[Saved entries]
◇ ◇ ◇ ◇ ◇ ◇ ◇

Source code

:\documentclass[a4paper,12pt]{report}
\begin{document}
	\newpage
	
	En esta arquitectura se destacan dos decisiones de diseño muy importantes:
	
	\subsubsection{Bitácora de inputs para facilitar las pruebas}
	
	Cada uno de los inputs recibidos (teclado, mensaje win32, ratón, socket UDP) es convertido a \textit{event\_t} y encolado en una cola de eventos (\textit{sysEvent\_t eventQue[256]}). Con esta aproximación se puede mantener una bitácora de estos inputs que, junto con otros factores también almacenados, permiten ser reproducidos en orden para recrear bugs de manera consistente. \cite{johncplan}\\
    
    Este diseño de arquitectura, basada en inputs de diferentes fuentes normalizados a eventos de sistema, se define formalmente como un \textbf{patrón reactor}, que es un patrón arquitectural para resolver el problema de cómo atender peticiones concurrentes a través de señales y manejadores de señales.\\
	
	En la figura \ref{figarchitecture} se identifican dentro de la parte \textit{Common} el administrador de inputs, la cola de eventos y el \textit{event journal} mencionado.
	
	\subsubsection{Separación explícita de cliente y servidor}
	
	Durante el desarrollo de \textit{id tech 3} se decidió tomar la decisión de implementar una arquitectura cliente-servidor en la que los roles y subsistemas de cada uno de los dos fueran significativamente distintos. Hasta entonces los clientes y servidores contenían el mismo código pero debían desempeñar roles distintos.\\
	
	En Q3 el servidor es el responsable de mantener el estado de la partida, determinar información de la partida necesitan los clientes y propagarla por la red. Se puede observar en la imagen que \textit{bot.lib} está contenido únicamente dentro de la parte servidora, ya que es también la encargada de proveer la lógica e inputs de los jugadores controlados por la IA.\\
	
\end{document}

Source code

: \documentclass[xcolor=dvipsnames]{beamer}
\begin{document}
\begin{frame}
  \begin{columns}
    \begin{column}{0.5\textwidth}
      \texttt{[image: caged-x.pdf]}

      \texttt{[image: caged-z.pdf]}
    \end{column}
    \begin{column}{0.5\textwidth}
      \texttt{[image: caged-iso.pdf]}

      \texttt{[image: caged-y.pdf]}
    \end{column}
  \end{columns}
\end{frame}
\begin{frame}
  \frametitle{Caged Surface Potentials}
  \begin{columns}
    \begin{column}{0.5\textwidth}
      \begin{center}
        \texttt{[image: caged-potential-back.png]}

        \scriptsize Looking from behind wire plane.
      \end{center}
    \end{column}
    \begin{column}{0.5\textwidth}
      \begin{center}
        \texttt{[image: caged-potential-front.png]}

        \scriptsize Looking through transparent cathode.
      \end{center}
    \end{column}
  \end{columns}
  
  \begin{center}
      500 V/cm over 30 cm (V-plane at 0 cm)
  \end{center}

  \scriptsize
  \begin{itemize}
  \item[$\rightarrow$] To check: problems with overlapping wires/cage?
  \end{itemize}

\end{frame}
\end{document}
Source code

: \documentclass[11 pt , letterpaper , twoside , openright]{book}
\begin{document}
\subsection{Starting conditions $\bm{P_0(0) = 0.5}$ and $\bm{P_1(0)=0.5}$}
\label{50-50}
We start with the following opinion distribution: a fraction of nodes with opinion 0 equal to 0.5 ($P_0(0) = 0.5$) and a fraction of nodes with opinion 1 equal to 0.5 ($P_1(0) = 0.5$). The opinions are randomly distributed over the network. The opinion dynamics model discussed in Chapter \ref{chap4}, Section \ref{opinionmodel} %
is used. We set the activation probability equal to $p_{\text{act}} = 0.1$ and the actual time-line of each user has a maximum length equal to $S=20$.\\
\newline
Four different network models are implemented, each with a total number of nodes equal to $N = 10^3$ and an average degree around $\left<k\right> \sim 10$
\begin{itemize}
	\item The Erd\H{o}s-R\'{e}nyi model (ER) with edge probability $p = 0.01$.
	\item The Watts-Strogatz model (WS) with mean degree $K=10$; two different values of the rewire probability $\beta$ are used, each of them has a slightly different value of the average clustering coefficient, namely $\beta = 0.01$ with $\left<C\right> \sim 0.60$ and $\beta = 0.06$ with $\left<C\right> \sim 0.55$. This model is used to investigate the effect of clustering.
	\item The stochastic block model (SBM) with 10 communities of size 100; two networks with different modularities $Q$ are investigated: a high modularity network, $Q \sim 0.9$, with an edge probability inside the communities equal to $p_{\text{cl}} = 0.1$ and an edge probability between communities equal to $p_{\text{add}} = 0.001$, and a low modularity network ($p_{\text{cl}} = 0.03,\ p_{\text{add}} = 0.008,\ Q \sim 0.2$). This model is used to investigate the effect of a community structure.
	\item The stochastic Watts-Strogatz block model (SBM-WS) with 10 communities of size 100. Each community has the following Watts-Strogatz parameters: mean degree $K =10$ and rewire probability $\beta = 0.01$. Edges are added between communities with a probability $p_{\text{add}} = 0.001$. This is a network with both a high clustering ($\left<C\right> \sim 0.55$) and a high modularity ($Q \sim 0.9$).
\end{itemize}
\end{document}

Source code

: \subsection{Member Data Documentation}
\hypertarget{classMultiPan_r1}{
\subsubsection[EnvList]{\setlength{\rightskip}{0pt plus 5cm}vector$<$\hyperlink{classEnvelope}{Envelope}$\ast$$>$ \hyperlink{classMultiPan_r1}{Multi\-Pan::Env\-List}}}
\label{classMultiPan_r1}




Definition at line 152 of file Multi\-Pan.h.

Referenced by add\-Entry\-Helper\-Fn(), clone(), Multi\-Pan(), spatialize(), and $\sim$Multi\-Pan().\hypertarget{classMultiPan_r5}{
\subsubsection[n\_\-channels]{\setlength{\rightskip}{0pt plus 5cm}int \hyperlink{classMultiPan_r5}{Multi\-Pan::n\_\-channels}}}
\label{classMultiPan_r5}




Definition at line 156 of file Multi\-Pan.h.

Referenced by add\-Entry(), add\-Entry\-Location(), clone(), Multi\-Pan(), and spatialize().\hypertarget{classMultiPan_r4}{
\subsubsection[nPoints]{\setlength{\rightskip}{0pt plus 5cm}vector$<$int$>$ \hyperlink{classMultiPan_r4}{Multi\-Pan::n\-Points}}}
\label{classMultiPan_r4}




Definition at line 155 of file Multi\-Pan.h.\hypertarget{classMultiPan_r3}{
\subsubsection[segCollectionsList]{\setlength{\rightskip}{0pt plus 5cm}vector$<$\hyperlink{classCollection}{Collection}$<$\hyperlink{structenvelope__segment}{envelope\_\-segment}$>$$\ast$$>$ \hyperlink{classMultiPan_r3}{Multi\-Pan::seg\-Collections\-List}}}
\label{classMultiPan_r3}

◇ ◇ ◇ ◇ ◇ ◇ ◇

• _ABOUT THIS TASK_
In your response, give all the records again with nothing altered.

• _ANSWER TO THIS EXERCISE_
Source code

:\documentclass[a4paper,12pt]{report}
\begin{document}
	\newpage
	
	En esta arquitectura se destacan dos decisiones de diseño muy importantes:
	
	\subsubsection{Bitácora de inputs para facilitar las pruebas}
	
	Cada uno de los inputs recibidos (teclado, mensaje win32, ratón, socket UDP) es convertido a \textit{event\_t} y encolado en una cola de eventos (\textit{sysEvent\_t eventQue[256]}). Con esta aproximación se puede mantener una bitácora de estos inputs que, junto con otros factores también almacenados, permiten ser reproducidos en orden para recrear bugs de manera consistente. \cite{johncplan}\\
    
    Este diseño de arquitectura, basada en inputs de diferentes fuentes normalizados a eventos de sistema, se define formalmente como un \textbf{patrón reactor}, que es un patrón arquitectural para resolver el problema de cómo atender peticiones concurrentes a través de señales y manejadores de señales.\\
	
	En la figura \ref{figarchitecture} se identifican dentro de la parte \textit{Common} el administrador de inputs, la cola de eventos y el \textit{event journal} mencionado.
	
	\subsubsection{Separación explícita de cliente y servidor}
	
	Durante el desarrollo de \textit{id tech 3} se decidió tomar la decisión de implementar una arquitectura cliente-servidor en la que los roles y subsistemas de cada uno de los dos fueran significativamente distintos. Hasta entonces los clientes y servidores contenían el mismo código pero debían desempeñar roles distintos.\\
	
	En Q3 el servidor es el responsable de mantener el estado de la partida, determinar información de la partida necesitan los clientes y propagarla por la red. Se puede observar en la imagen que \textit{bot.lib} está contenido únicamente dentro de la parte servidora, ya que es también la encargada de proveer la lógica e inputs de los jugadores controlados por la IA.\\
	
\end{document}

Source code

: \documentclass[xcolor=dvipsnames]{beamer}
\begin{document}
\begin{frame}
  \begin{columns}
    \begin{column}{0.5\textwidth}
      \texttt{[image: caged-x.pdf]}

      \texttt{[image: caged-z.pdf]}
    \end{column}
    \begin{column}{0.5\textwidth}
      \texttt{[image: caged-iso.pdf]}

      \texttt{[image: caged-y.pdf]}
    \end{column}
  \end{columns}
\end{frame}
\begin{frame}
  \frametitle{Caged Surface Potentials}
  \begin{columns}
    \begin{column}{0.5\textwidth}
      \begin{center}
        \texttt{[image: caged-potential-back.png]}

        \scriptsize Looking from behind wire plane.
      \end{center}
    \end{column}
    \begin{column}{0.5\textwidth}
      \begin{center}
        \texttt{[image: caged-potential-front.png]}

        \scriptsize Looking through transparent cathode.
      \end{center}
    \end{column}
  \end{columns}
  
  \begin{center}
      500 V/cm over 30 cm (V-plane at 0 cm)
  \end{center}

  \scriptsize
  \begin{itemize}
  \item[$\rightarrow$] To check: problems with overlapping wires/cage?
  \end{itemize}

\end{frame}
\end{document}
Source code

: \documentclass[11 pt , letterpaper , twoside , openright]{book}
\begin{document}
\subsection{Starting conditions $\bm{P_0(0) = 0.5}$ and $\bm{P_1(0)=0.5}$}
\label{50-50}
We start with the following opinion distribution: a fraction of nodes with opinion 0 equal to 0.5 ($P_0(0) = 0.5$) and a fraction of nodes with opinion 1 equal to 0.5 ($P_1(0) = 0.5$). The opinions are randomly distributed over the network. The opinion dynamics model discussed in Chapter \ref{chap4}, Section \ref{opinionmodel} %
is used. We set the activation probability equal to $p_{\text{act}} = 0.1$ and the actual time-line of each user has a maximum length equal to $S=20$.\\
\newline
Four different network models are implemented, each with a total number of nodes equal to $N = 10^3$ and an average degree around $\left<k\right> \sim 10$
\begin{itemize}
	\item The Erd\H{o}s-R\'{e}nyi model (ER) with edge probability $p = 0.01$.
	\item The Watts-Strogatz model (WS) with mean degree $K=10$; two different values of the rewire probability $\beta$ are used, each of them has a slightly different value of the average clustering coefficient, namely $\beta = 0.01$ with $\left<C\right> \sim 0.60$ and $\beta = 0.06$ with $\left<C\right> \sim 0.55$. This model is used to investigate the effect of clustering.
	\item The stochastic block model (SBM) with 10 communities of size 100; two networks with different modularities $Q$ are investigated: a high modularity network, $Q \sim 0.9$, with an edge probability inside the communities equal to $p_{\text{cl}} = 0.1$ and an edge probability between communities equal to $p_{\text{add}} = 0.001$, and a low modularity network ($p_{\text{cl}} = 0.03,\ p_{\text{add}} = 0.008,\ Q \sim 0.2$). This model is used to investigate the effect of a community structure.
	\item The stochastic Watts-Strogatz block model (SBM-WS) with 10 communities of size 100. Each community has the following Watts-Strogatz parameters: mean degree $K =10$ and rewire probability $\beta = 0.01$. Edges are added between communities with a probability $p_{\text{add}} = 0.001$. This is a network with both a high clustering ($\left<C\right> \sim 0.55$) and a high modularity ($Q \sim 0.9$).
\end{itemize}
\end{document}

Source code

: \subsection{Member Data Documentation}
\hypertarget{classMultiPan_r1}{
\subsubsection[EnvList]{\setlength{\rightskip}{0pt plus 5cm}vector$<$\hyperlink{classEnvelope}{Envelope}$\ast$$>$ \hyperlink{classMultiPan_r1}{Multi\-Pan::Env\-List}}}
\label{classMultiPan_r1}




Definition at line 152 of file Multi\-Pan.h.

Referenced by add\-Entry\-Helper\-Fn(), clone(), Multi\-Pan(), spatialize(), and $\sim$Multi\-Pan().\hypertarget{classMultiPan_r5}{
\subsubsection[n\_\-channels]{\setlength{\rightskip}{0pt plus 5cm}int \hyperlink{classMultiPan_r5}{Multi\-Pan::n\_\-channels}}}
\label{classMultiPan_r5}




Definition at line 156 of file Multi\-Pan.h.

Referenced by add\-Entry(), add\-Entry\-Location(), clone(), Multi\-Pan(), and spatialize().\hypertarget{classMultiPan_r4}{
\subsubsection[nPoints]{\setlength{\rightskip}{0pt plus 5cm}vector$<$int$>$ \hyperlink{classMultiPan_r4}{Multi\-Pan::n\-Points}}}
\label{classMultiPan_r4}




Definition at line 155 of file Multi\-Pan.h.\hypertarget{classMultiPan_r3}{
\subsubsection[segCollectionsList]{\setlength{\rightskip}{0pt plus 5cm}vector$<$\hyperlink{classCollection}{Collection}$<$\hyperlink{structenvelope__segment}{envelope\_\-segment}$>$$\ast$$>$ \hyperlink{classMultiPan_r3}{Multi\-Pan::seg\-Collections\-List}}}
\label{classMultiPan_r3}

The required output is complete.